Record set
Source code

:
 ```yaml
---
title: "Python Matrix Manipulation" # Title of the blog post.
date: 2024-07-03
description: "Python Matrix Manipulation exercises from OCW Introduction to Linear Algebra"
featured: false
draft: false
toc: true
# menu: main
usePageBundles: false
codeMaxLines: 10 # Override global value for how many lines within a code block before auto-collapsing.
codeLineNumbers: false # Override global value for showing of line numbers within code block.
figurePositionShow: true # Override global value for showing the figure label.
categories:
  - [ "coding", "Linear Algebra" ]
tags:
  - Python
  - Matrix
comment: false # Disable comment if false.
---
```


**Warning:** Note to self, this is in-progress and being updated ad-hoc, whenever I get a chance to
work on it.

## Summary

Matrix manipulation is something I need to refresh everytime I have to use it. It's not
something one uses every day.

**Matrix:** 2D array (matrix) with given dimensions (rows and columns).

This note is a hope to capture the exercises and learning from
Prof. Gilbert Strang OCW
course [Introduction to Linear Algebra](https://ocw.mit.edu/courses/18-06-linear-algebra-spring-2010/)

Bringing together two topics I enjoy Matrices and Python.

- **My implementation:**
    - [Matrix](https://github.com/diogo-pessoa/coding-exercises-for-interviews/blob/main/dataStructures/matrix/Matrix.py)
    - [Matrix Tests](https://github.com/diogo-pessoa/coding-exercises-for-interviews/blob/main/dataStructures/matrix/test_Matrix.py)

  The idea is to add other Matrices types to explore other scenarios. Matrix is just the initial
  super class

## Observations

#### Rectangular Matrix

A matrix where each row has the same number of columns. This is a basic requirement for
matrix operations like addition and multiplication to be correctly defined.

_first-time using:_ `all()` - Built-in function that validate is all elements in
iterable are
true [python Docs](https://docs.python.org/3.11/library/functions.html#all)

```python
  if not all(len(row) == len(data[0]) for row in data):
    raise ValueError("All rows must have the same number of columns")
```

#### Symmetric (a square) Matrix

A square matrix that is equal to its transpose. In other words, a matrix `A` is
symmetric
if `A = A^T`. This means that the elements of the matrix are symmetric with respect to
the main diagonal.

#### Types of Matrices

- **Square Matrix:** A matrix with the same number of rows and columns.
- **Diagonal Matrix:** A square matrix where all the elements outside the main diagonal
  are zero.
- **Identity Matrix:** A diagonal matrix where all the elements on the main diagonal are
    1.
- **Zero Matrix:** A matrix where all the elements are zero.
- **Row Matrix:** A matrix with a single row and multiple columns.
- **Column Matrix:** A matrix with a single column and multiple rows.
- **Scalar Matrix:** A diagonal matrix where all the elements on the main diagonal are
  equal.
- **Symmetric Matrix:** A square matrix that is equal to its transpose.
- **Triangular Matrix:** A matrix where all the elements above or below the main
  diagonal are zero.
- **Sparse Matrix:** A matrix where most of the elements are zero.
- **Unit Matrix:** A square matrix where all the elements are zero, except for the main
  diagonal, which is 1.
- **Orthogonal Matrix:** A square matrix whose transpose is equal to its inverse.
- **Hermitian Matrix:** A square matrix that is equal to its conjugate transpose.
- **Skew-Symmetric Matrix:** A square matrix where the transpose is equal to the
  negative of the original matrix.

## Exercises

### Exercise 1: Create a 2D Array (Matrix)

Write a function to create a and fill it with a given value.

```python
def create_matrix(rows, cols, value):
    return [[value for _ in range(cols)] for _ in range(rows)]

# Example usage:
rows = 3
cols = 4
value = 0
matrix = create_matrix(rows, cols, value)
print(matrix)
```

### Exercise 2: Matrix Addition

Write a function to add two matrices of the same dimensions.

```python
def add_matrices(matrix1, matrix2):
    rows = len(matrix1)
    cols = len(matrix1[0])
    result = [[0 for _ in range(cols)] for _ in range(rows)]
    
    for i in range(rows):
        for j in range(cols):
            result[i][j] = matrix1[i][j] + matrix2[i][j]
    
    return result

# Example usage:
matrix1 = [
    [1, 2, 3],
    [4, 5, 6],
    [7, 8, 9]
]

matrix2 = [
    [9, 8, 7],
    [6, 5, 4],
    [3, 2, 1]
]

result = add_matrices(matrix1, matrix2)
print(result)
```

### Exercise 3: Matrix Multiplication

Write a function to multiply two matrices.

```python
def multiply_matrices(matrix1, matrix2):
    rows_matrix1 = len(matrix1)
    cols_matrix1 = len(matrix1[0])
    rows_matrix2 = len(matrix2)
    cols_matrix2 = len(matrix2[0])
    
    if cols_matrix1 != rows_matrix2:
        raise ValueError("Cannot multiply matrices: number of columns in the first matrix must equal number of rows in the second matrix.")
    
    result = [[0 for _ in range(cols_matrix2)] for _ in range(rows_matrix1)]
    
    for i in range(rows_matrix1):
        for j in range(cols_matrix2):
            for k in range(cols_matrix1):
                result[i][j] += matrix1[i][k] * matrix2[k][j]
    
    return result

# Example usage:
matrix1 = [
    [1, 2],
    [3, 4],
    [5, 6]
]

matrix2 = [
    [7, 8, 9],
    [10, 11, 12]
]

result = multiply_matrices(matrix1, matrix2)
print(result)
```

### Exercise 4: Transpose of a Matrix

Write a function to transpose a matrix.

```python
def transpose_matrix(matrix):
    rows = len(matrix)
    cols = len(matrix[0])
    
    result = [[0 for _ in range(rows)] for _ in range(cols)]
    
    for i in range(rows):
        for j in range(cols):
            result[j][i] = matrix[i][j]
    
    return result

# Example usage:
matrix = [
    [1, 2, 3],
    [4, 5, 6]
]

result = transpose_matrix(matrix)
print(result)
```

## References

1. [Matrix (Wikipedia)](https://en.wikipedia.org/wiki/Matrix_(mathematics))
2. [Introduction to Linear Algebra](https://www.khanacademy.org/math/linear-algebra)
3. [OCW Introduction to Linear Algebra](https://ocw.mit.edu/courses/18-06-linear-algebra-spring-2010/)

Exercise goal
Please transcribe only the lines in the records above running from the line that has "the main diagonal." through the line that has "- **Sparse Matrix:**", both included, exactly as they appear.

Exercise answer
the main diagonal.

#### Types of Matrices

- **Square Matrix:** A matrix with the same number of rows and columns.
- **Diagonal Matrix:** A square matrix where all the elements outside the main diagonal
  are zero.
- **Identity Matrix:** A diagonal matrix where all the elements on the main diagonal are
    1.
- **Zero Matrix:** A matrix where all the elements are zero.
- **Row Matrix:** A matrix with a single row and multiple columns.
- **Column Matrix:** A matrix with a single column and multiple rows.
- **Scalar Matrix:** A diagonal matrix where all the elements on the main diagonal are
  equal.
- **Symmetric Matrix:** A square matrix that is equal to its transpose.
- **Triangular Matrix:** A matrix where all the elements above or below the main
  diagonal are zero.
- **Sparse Matrix:** A matrix where most of the elements are zero.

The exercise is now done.